Chasse-moi ce spleen de ta tête


Il était une fois un château totalement atypique dans cette belle appellation de Moulis - la plus petite appellation du Médoc avec 600ha - qui dès le début a su faire preuve d'une originalité contre tous les codes classiques et intemporels du monde viticole ultra strict et d'autant plus dans le bordelais : Le Château Chasse-Spleen. Né d'une indivision en 1820, et se nommant alors basiquement du nom des époux Poujeaux-Castaing (le reste de la propriété divisé gardant le nom Poujeaux-Gressier  devenu Gressier Grand Poujeaux ) . Mais les histoires et rencontres de la vie font qu'un souvenir du passage du poète Lord Byron au domaine a donné le nom de Chasse-Spleen dans les années 1860 car ce vin n'avait, paraît-il, pas son pareil pour chasser le spleen. Voilà comment l'un des noms de domaine les plus originaux de Bordeaux est né.
Dans les années 70 la famille Merlaut s'installe au manettes de ce vignoble atypique et c'est désormais la petite fille de Jacques Merlaut, Céline Villars qui tient le domaine. On connait le nom c'est une chose, on connait sans doute le vin, c'est pas mal aussi, mais on connait le site pour ses oeuvres d'art dont les bottes monumentales qui accueillent les visiteurs, signées par un artiste local et aussi ses volets...violets ! Décidément on fait dans le décalé et c'est c'est la raison pour laquelle je suis instinctivement attiré par ce vignoble avant même que le vin soit devenu une si grande passion.

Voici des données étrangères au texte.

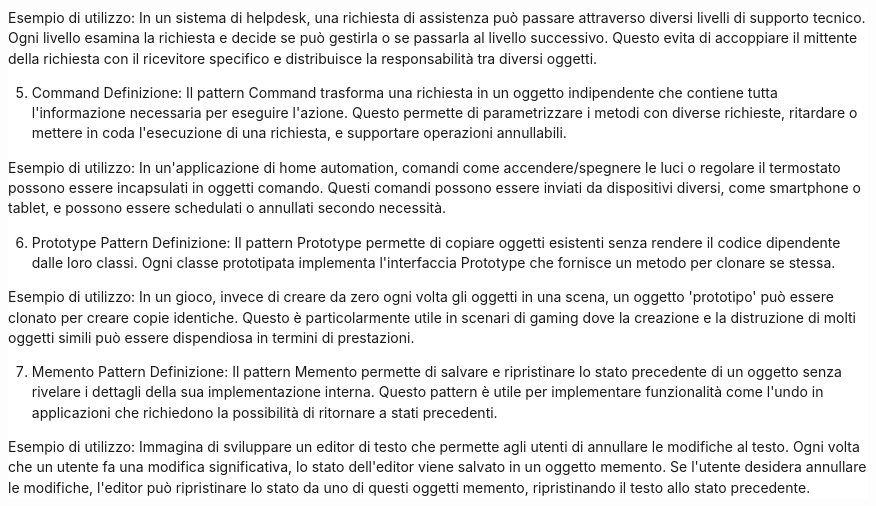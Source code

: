 Esempio di utilizzo:
In un sistema di helpdesk, una richiesta di assistenza può passare attraverso diversi livelli di supporto tecnico.
Ogni livello esamina la richiesta e decide se può gestirla o se passarla al livello successivo.
Questo evita di accoppiare il mittente della richiesta con il ricevitore specifico e distribuisce la responsabilità
tra diversi oggetti.

5. Command
Definizione:
Il pattern Command trasforma una richiesta in un oggetto indipendente che contiene tutta l'informazione necessaria
per eseguire l'azione.
Questo permette di parametrizzare i metodi con diverse richieste, ritardare o mettere in coda l'esecuzione di una richiesta,
e supportare operazioni annullabili.

Esempio di utilizzo:
In un'applicazione di home automation, comandi come accendere/spegnere le luci o regolare il termostato possono essere incapsulati
in oggetti comando. Questi comandi possono essere inviati da dispositivi diversi, come smartphone o tablet,
e possono essere schedulati o annullati secondo necessità.

6. Prototype Pattern
Definizione:
Il pattern Prototype permette di copiare oggetti esistenti senza rendere il codice dipendente dalle loro classi.
Ogni classe prototipata implementa l'interfaccia Prototype che fornisce un metodo per clonare se stessa.

Esempio di utilizzo:
In un gioco, invece di creare da zero ogni volta gli oggetti in una scena, un oggetto 'prototipo' può essere clonato
per creare copie identiche. Questo è particolarmente utile in scenari di gaming dove la creazione
e la distruzione di molti oggetti simili può essere dispendiosa in termini di prestazioni.

7. Memento Pattern
Definizione:
Il pattern Memento permette di salvare e ripristinare lo stato precedente di un oggetto senza rivelare
i dettagli della sua implementazione interna. Questo pattern è utile per implementare funzionalità come l'undo in applicazioni
che richiedono la possibilità di ritornare a stati precedenti.

Esempio di utilizzo:
Immagina di sviluppare un editor di testo che permette agli utenti di annullare le modifiche al testo.
Ogni volta che un utente fa una modifica significativa, lo stato dell'editor viene salvato in un oggetto memento.
Se l'utente desidera annullare le modifiche, l'editor può ripristinare lo stato da uno di questi oggetti memento,
ripristinando il testo allo stato precedente.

Pourtant, comme dans les grandes histoires d'amour, ma première rencontre avec ce vin n'a pas été des plus positives. J'avais dégusté au Chapon Fin à Bordeaux, le millésime 2003 (c'était fin 2011) qui m'avait surpris par un nez explosif de fruits rouges, de fraîcheur et emprunt d'une caractère tel qu'il me laissait à penser que la bouche n'en serait que plus explosive encore mais ce ne fût pas du tout le cas, hop, il s'est évaporé comme un fantôme. Sur cette note de frustration personnelle (la tablée était unanime avec mon avis) j'étais déçu d'avoir tellement attendu pour déguster un Chasse-Spleen dans les meilleures conditions qu'il soit, que ma pseudo histoire d'amour pour ce vignoble était aussitôt éteinte, morte dans l'oeuf.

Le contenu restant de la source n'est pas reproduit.